Three pairs of Pb(II), Cd(II) and Cu(II) enantiomeric coordination compounds based on D-(−)- and L-(+) -4-Hydroxyphenylglycine: Synthesis, structures and properties

Abstract

Three pairs of stable chiral coordination compounds [Pb(D-hpg)2(bpe)2]⋅(NO3)2 (1), [Pb(L-hpg)2(bpe)2]⋅(NO3)2 (2); {[Cd (D-hpg) (bpe) (H2O)]⋅(NO3)⋅(H2O)}n (3), {[Cd(L-hpg) (bpe) (H2O)] ⋅ (NO3)⋅(H2O)}n (4); {[Cu2 (D-hpg) 2(bpe) (H2O)2]⋅(NO3)2·H2O}n (5), {[Cu2 (L-hpg)2 (bpe) (H2O)2]⋅(NO3)2·H2O}n (6) (D-Hhpg = d-(−)-4-Hydroxyphenylglycine, l-Hhpg = l-(+)-4-Hydroxyphenylglycine, bpe = 1,2-bis(4-pyridyl)ethane) have been successfully synthesized. Their structures were determined by single-crystal X-ray diffraction analysis and characterized by elemental analysis, infrared spectroscopy, thermogravimetric analysis, powder X-ray diffraction and circular dichroism.

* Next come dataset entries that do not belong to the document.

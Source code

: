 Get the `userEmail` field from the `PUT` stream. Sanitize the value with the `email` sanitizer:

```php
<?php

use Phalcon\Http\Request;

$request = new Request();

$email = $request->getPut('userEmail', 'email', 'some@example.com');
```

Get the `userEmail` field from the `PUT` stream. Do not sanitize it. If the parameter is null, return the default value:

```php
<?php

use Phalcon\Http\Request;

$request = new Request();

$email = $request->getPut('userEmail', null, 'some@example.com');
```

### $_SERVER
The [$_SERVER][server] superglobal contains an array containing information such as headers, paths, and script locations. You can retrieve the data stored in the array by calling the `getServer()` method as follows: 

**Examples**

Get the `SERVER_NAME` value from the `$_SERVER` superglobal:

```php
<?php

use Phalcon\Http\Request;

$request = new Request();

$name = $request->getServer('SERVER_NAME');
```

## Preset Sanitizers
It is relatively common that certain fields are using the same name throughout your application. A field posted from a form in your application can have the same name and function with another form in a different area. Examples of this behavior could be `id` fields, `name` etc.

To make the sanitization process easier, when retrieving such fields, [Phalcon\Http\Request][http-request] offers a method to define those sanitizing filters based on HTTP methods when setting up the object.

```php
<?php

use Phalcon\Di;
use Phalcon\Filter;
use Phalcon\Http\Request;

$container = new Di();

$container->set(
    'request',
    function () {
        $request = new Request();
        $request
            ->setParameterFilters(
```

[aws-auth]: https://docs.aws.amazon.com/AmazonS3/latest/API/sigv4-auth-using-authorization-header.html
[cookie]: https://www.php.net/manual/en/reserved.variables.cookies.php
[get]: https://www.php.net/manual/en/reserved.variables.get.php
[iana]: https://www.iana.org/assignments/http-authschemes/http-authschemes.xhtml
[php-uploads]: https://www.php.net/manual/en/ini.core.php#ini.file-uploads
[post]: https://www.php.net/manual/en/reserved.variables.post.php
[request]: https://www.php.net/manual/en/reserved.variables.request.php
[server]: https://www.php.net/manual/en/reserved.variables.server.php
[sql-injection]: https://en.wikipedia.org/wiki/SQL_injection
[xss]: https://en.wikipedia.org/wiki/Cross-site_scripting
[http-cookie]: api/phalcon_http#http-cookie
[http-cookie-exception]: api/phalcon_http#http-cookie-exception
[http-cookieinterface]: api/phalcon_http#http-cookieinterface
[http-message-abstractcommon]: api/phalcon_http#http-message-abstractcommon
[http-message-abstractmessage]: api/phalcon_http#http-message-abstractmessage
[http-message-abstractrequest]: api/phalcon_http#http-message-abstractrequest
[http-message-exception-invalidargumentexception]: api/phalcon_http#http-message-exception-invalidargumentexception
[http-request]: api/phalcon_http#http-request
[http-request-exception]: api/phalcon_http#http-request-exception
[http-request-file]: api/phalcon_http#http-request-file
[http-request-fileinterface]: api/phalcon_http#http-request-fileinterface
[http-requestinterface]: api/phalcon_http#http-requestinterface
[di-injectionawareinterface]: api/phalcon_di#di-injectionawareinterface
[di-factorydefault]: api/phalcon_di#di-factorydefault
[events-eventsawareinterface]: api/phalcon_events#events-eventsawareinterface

Compounds 1 and 2 feature 0D molecule structures, compounds 3 and 4 are 2D rectangular grid networks and compounds 5 and 6 exhibit 2D hexagonal grid networks with an ABAB stacking sequence. Compounds 1–6 are further extended into 3D supramolecular architectures through hydrogen-bonding interactions. Our results highlight that the modulation of coordination polymers with different structures can be accomplish by selecting the center metal of different electronic structures. Luminescent properties of compounds 1 and 2 were investigated at room temperature. 1 and 2 show similar selectivity toward Fe3+ions through luminescent quenching in aqueous solution. Moreover, the electrochemical behaviors of compounds 5 and 6 were further studied by cyclic voltammetry, indicating a surface-controlled electrochemical process.